Disclaimer: This is an old incomplete answer, now aged multiple years. I started this before I had any formal math education and I never came back to finish this.
To make our lives easier, we can separate the pieces by 3 types:
Edges (3 stickers)
Sides (2 stickers)
Centers (1 sticker)
Also note that im observing a cube with Yellow and Black( I call it White later on) colors for the top and bottom sides as my default color scheme.
(Other pieces follow Red, Blue, Orange, Green)
For the $3\times3\times3$ Rubik's cube, first we can solve for the middle parts.
We can conclude that if the color scheme is known, that all obscured centers can be determined if we have at least 2 neighbour ones.
This means we can peel off 4 centers if we keep 2 neighbour ones.
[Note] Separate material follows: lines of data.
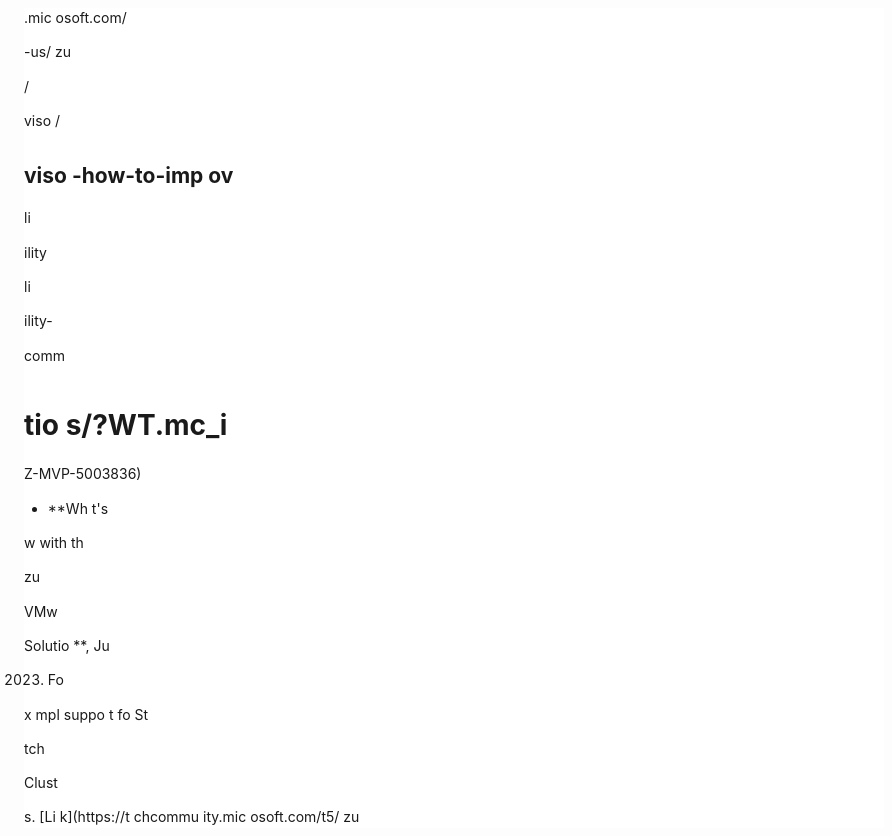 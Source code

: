 
.mic
osoft.com/

-us/
zu

/

viso
/

viso
-how-to-imp
ov
-

li

ility


li

ility-

comm



tio
s/?WT.mc_i
=
Z-MVP-5003836)
- **Wh
t's 

w with th
 
zu

 VMw


 Solutio
**, Ju

 2023. Fo
 
x
mpl
 suppo
t fo
 St

tch

 Clust

s. [Li
k](https://t
chcommu
ity.mic
osoft.com/t5/
zu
This can be checked by playing with its own cube or simply by following the laws of legal positions and using something like a solver help you out. (This is because centers can't be really switched, but the pieces around them can so that it looks that way)
Then lets see how many stickers from the edge pieces can be obscured or peeled off, since any configuration of $n\times n\times n$ always has exactly 8 edges.
We can list them by the colors they contain:
(Red, Blue, Green, Orange, Yellow, White)
$$ R,G,Y $$
$$ R,G,W $$
$$ R,B,Y $$
$$ R,B,W $$
$$ O,G,Y $$
$$ O,G,W $$
$$ O,B,Y $$
$$ O,B,W $$
If you want to know how many stickers can be peeled off and still be able to identify each corner, you can ask yourself; How many stickers you can take so that when putting them back, you have only one possible way to do so?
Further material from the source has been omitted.